━━ DATA PROVIDED
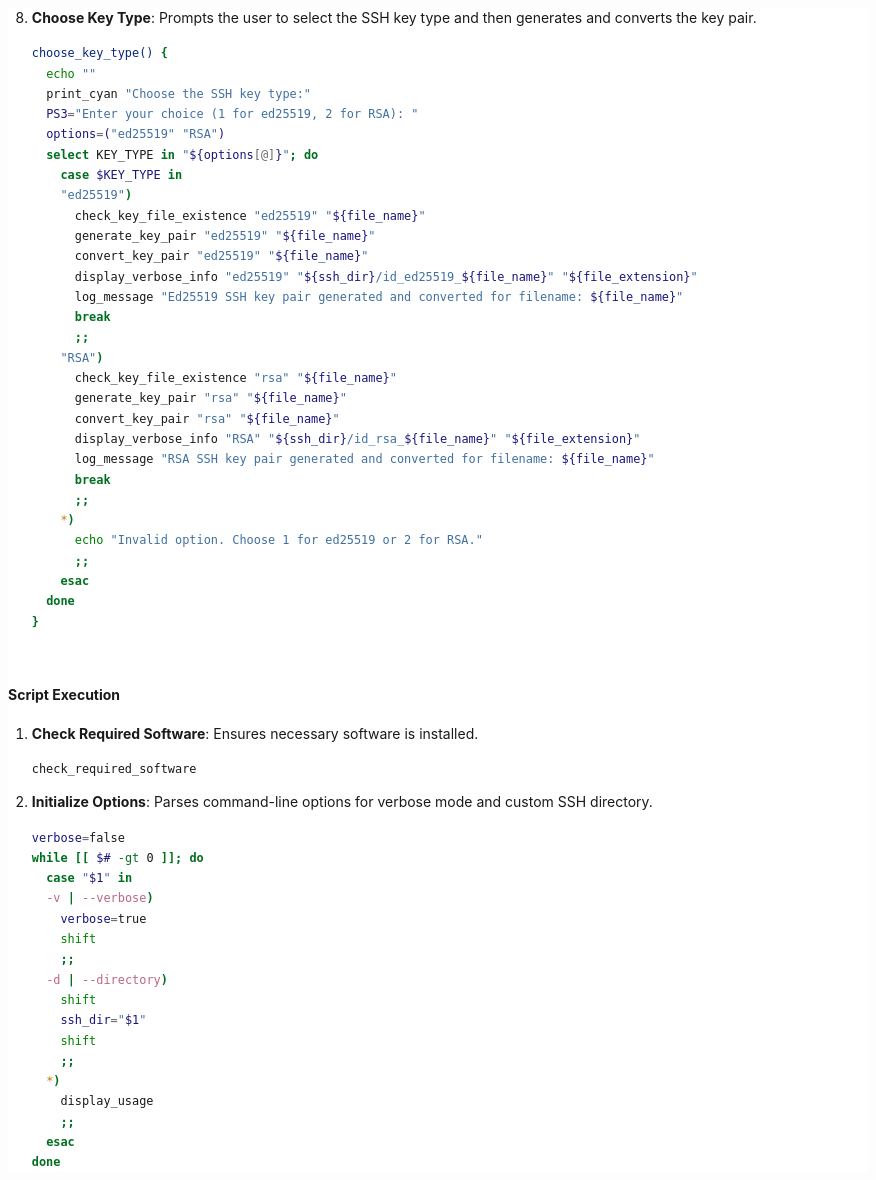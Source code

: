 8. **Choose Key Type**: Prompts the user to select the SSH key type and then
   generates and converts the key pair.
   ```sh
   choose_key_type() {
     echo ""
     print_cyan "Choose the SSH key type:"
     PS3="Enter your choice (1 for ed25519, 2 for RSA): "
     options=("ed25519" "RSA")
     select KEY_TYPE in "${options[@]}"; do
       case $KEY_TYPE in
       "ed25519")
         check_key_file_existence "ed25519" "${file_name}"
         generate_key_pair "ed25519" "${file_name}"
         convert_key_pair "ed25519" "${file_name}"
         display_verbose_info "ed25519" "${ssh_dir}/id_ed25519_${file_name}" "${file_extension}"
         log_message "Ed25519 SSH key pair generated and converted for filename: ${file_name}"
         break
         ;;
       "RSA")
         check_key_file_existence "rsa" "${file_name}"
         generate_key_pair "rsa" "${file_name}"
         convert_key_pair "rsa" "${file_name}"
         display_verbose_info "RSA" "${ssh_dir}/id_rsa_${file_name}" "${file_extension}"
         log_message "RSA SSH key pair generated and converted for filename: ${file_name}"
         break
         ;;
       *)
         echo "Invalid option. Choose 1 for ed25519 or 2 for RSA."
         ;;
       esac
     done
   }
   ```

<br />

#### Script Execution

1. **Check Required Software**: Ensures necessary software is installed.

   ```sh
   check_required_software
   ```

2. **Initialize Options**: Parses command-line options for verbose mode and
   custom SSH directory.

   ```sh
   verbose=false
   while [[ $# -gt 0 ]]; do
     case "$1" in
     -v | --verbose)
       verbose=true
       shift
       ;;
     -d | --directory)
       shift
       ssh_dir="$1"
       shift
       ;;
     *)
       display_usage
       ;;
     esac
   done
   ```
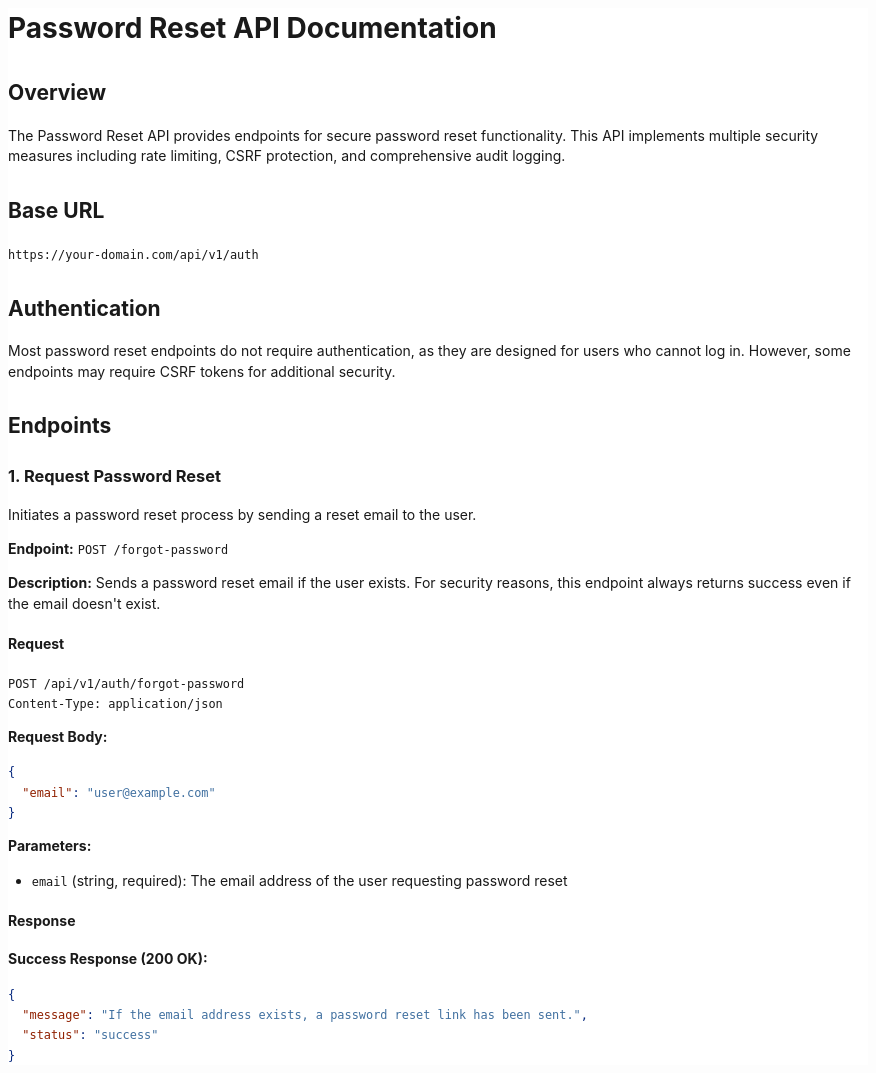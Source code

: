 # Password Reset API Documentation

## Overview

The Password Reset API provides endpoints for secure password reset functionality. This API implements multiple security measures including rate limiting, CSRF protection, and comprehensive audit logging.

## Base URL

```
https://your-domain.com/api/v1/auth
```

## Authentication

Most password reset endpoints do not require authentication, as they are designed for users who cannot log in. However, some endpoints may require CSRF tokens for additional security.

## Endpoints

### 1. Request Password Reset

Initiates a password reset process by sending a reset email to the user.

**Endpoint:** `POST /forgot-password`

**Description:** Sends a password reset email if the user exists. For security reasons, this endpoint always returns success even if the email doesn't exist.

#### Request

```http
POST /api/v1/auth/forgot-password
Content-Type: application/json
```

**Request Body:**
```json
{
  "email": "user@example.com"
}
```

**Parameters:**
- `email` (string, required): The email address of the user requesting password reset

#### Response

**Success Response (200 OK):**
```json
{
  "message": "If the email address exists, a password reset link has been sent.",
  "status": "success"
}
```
━━━━
━━ DATA PROVIDED
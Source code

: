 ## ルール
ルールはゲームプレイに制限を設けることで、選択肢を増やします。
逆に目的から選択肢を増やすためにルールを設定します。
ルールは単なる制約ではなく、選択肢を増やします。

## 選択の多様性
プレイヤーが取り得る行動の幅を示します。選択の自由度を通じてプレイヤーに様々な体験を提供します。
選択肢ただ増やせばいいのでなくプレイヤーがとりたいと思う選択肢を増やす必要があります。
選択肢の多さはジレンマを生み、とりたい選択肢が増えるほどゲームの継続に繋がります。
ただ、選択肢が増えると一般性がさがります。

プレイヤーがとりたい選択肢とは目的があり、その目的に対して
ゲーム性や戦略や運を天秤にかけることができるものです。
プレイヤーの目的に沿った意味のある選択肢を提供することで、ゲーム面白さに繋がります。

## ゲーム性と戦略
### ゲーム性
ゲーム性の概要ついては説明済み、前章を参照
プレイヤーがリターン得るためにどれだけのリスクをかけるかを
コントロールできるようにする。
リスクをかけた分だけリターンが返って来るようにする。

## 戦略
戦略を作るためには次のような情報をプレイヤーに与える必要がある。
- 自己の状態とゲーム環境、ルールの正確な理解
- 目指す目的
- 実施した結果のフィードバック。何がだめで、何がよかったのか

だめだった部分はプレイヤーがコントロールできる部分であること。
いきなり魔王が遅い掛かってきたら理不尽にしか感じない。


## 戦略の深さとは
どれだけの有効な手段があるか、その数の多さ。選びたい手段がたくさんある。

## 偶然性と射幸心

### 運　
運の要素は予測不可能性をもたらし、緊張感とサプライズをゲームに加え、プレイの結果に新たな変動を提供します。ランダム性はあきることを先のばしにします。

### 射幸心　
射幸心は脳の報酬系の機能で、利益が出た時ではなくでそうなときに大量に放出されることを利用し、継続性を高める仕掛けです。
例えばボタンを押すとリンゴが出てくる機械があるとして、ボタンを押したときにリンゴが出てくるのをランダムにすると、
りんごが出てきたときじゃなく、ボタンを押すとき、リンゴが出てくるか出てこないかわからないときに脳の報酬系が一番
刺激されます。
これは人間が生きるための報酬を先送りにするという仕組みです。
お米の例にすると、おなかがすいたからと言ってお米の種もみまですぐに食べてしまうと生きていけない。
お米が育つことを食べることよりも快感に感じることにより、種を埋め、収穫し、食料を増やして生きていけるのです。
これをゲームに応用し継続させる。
━━━━
**WHAT YOU WILL DO**
Only a number is wanted here: how many lines of the data hold the string "選択肢を増やします".

**RESPONSE TO THIS EXERCISE**
2